(Saved entries)

%%

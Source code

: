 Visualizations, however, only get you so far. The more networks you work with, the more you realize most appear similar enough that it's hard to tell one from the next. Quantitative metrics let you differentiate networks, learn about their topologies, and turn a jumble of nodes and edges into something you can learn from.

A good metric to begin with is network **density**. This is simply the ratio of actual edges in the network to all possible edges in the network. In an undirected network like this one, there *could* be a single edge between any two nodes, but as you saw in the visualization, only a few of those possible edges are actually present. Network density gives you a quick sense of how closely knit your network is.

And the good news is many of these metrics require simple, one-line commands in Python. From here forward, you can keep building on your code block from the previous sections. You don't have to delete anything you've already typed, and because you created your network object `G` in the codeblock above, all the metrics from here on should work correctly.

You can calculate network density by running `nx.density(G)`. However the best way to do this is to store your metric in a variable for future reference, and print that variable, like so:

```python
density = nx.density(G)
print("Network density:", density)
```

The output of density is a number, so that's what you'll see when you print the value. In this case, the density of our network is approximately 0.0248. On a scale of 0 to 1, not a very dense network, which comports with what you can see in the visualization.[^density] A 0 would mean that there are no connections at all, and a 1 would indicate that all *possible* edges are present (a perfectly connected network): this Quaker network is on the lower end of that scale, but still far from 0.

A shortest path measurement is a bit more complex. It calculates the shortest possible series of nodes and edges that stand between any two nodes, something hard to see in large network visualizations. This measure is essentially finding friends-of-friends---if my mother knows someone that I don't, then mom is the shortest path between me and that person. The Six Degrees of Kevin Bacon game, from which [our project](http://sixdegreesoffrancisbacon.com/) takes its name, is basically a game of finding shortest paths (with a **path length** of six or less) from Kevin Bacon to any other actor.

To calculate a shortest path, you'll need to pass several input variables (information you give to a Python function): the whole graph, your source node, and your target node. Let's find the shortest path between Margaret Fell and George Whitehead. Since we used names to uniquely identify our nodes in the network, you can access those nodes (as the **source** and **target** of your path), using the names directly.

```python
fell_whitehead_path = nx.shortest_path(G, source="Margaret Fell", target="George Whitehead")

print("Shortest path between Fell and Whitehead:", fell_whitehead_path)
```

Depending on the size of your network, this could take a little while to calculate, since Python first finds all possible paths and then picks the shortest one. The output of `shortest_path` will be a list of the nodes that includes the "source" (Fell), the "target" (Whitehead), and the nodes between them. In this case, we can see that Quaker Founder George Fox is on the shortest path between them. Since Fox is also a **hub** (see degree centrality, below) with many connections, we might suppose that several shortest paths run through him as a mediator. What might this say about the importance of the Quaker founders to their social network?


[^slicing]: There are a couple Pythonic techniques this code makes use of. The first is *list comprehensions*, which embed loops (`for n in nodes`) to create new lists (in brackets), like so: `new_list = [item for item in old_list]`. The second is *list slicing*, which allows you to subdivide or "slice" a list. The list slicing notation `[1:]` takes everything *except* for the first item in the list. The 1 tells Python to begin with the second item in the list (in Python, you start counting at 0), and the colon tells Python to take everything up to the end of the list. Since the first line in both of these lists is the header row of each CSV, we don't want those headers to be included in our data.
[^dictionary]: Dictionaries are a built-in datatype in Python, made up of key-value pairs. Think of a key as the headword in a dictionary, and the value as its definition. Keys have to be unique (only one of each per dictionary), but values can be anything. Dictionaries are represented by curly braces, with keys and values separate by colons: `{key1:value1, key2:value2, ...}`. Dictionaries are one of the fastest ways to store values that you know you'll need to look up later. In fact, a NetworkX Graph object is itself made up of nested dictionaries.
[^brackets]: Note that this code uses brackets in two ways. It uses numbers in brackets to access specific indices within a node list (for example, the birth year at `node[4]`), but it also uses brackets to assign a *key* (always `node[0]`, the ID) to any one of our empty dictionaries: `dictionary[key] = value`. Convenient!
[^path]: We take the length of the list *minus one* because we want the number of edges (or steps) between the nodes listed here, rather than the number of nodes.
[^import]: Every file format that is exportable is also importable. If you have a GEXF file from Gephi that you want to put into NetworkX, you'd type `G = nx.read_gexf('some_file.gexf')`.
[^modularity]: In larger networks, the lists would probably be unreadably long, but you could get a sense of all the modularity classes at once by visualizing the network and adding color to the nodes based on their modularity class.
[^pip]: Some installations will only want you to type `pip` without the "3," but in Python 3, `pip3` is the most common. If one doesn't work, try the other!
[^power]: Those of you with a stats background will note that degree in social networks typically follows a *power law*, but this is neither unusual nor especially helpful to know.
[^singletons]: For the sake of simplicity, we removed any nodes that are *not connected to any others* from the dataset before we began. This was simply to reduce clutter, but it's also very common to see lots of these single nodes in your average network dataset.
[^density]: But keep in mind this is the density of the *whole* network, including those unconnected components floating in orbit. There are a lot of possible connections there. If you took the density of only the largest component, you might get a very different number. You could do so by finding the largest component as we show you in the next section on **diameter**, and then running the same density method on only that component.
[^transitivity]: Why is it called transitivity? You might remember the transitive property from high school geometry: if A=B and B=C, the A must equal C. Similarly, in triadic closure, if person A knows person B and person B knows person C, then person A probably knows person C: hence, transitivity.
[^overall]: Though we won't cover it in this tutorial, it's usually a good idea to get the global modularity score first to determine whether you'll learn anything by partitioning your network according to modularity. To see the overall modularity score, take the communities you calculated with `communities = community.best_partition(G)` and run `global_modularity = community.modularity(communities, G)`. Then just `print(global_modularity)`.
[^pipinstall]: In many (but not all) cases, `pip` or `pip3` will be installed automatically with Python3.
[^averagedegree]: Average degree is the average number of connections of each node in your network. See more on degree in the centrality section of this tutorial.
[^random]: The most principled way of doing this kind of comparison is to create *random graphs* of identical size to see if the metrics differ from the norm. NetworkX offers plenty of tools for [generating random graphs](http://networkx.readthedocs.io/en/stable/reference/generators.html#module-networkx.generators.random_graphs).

%%

▸ INSTRUCTIONS FOR THE TASK:
Word for word, write out every record.

▸ ANSWER TO THIS TASK:
Source code

: Visualizations, however, only get you so far. The more networks you work with, the more you realize most appear similar enough that it's hard to tell one from the next. Quantitative metrics let you differentiate networks, learn about their topologies, and turn a jumble of nodes and edges into something you can learn from.

A good metric to begin with is network **density**. This is simply the ratio of actual edges in the network to all possible edges in the network. In an undirected network like this one, there *could* be a single edge between any two nodes, but as you saw in the visualization, only a few of those possible edges are actually present. Network density gives you a quick sense of how closely knit your network is.

And the good news is many of these metrics require simple, one-line commands in Python. From here forward, you can keep building on your code block from the previous sections. You don't have to delete anything you've already typed, and because you created your network object `G` in the codeblock above, all the metrics from here on should work correctly.

You can calculate network density by running `nx.density(G)`. However the best way to do this is to store your metric in a variable for future reference, and print that variable, like so:

```python
density = nx.density(G)
print("Network density:", density)
```

The output of density is a number, so that's what you'll see when you print the value. In this case, the density of our network is approximately 0.0248. On a scale of 0 to 1, not a very dense network, which comports with what you can see in the visualization.[^density] A 0 would mean that there are no connections at all, and a 1 would indicate that all *possible* edges are present (a perfectly connected network): this Quaker network is on the lower end of that scale, but still far from 0.

A shortest path measurement is a bit more complex. It calculates the shortest possible series of nodes and edges that stand between any two nodes, something hard to see in large network visualizations. This measure is essentially finding friends-of-friends---if my mother knows someone that I don't, then mom is the shortest path between me and that person. The Six Degrees of Kevin Bacon game, from which [our project](http://sixdegreesoffrancisbacon.com/) takes its name, is basically a game of finding shortest paths (with a **path length** of six or less) from Kevin Bacon to any other actor.

To calculate a shortest path, you'll need to pass several input variables (information you give to a Python function): the whole graph, your source node, and your target node. Let's find the shortest path between Margaret Fell and George Whitehead. Since we used names to uniquely identify our nodes in the network, you can access those nodes (as the **source** and **target** of your path), using the names directly.

```python
fell_whitehead_path = nx.shortest_path(G, source="Margaret Fell", target="George Whitehead")

print("Shortest path between Fell and Whitehead:", fell_whitehead_path)
```

Depending on the size of your network, this could take a little while to calculate, since Python first finds all possible paths and then picks the shortest one. The output of `shortest_path` will be a list of the nodes that includes the "source" (Fell), the "target" (Whitehead), and the nodes between them. In this case, we can see that Quaker Founder George Fox is on the shortest path between them. Since Fox is also a **hub** (see degree centrality, below) with many connections, we might suppose that several shortest paths run through him as a mediator. What might this say about the importance of the Quaker founders to their social network?


[^slicing]: There are a couple Pythonic techniques this code makes use of. The first is *list comprehensions*, which embed loops (`for n in nodes`) to create new lists (in brackets), like so: `new_list = [item for item in old_list]`. The second is *list slicing*, which allows you to subdivide or "slice" a list. The list slicing notation `[1:]` takes everything *except* for the first item in the list. The 1 tells Python to begin with the second item in the list (in Python, you start counting at 0), and the colon tells Python to take everything up to the end of the list. Since the first line in both of these lists is the header row of each CSV, we don't want those headers to be included in our data.
[^dictionary]: Dictionaries are a built-in datatype in Python, made up of key-value pairs. Think of a key as the headword in a dictionary, and the value as its definition. Keys have to be unique (only one of each per dictionary), but values can be anything. Dictionaries are represented by curly braces, with keys and values separate by colons: `{key1:value1, key2:value2, ...}`. Dictionaries are one of the fastest ways to store values that you know you'll need to look up later. In fact, a NetworkX Graph object is itself made up of nested dictionaries.
[^brackets]: Note that this code uses brackets in two ways. It uses numbers in brackets to access specific indices within a node list (for example, the birth year at `node[4]`), but it also uses brackets to assign a *key* (always `node[0]`, the ID) to any one of our empty dictionaries: `dictionary[key] = value`. Convenient!
[^path]: We take the length of the list *minus one* because we want the number of edges (or steps) between the nodes listed here, rather than the number of nodes.
[^import]: Every file format that is exportable is also importable. If you have a GEXF file from Gephi that you want to put into NetworkX, you'd type `G = nx.read_gexf('some_file.gexf')`.
[^modularity]: In larger networks, the lists would probably be unreadably long, but you could get a sense of all the modularity classes at once by visualizing the network and adding color to the nodes based on their modularity class.
[^pip]: Some installations will only want you to type `pip` without the "3," but in Python 3, `pip3` is the most common. If one doesn't work, try the other!
[^power]: Those of you with a stats background will note that degree in social networks typically follows a *power law*, but this is neither unusual nor especially helpful to know.
[^singletons]: For the sake of simplicity, we removed any nodes that are *not connected to any others* from the dataset before we began. This was simply to reduce clutter, but it's also very common to see lots of these single nodes in your average network dataset.
[^density]: But keep in mind this is the density of the *whole* network, including those unconnected components floating in orbit. There are a lot of possible connections there. If you took the density of only the largest component, you might get a very different number. You could do so by finding the largest component as we show you in the next section on **diameter**, and then running the same density method on only that component.
[^transitivity]: Why is it called transitivity? You might remember the transitive property from high school geometry: if A=B and B=C, the A must equal C. Similarly, in triadic closure, if person A knows person B and person B knows person C, then person A probably knows person C: hence, transitivity.
[^overall]: Though we won't cover it in this tutorial, it's usually a good idea to get the global modularity score first to determine whether you'll learn anything by partitioning your network according to modularity. To see the overall modularity score, take the communities you calculated with `communities = community.best_partition(G)` and run `global_modularity = community.modularity(communities, G)`. Then just `print(global_modularity)`.
[^pipinstall]: In many (but not all) cases, `pip` or `pip3` will be installed automatically with Python3.
[^averagedegree]: Average degree is the average number of connections of each node in your network. See more on degree in the centrality section of this tutorial.
[^random]: The most principled way of doing this kind of comparison is to create *random graphs* of identical size to see if the metrics differ from the norm. NetworkX offers plenty of tools for [generating random graphs](http://networkx.readthedocs.io/en/stable/reference/generators.html#module-networkx.generators.random_graphs).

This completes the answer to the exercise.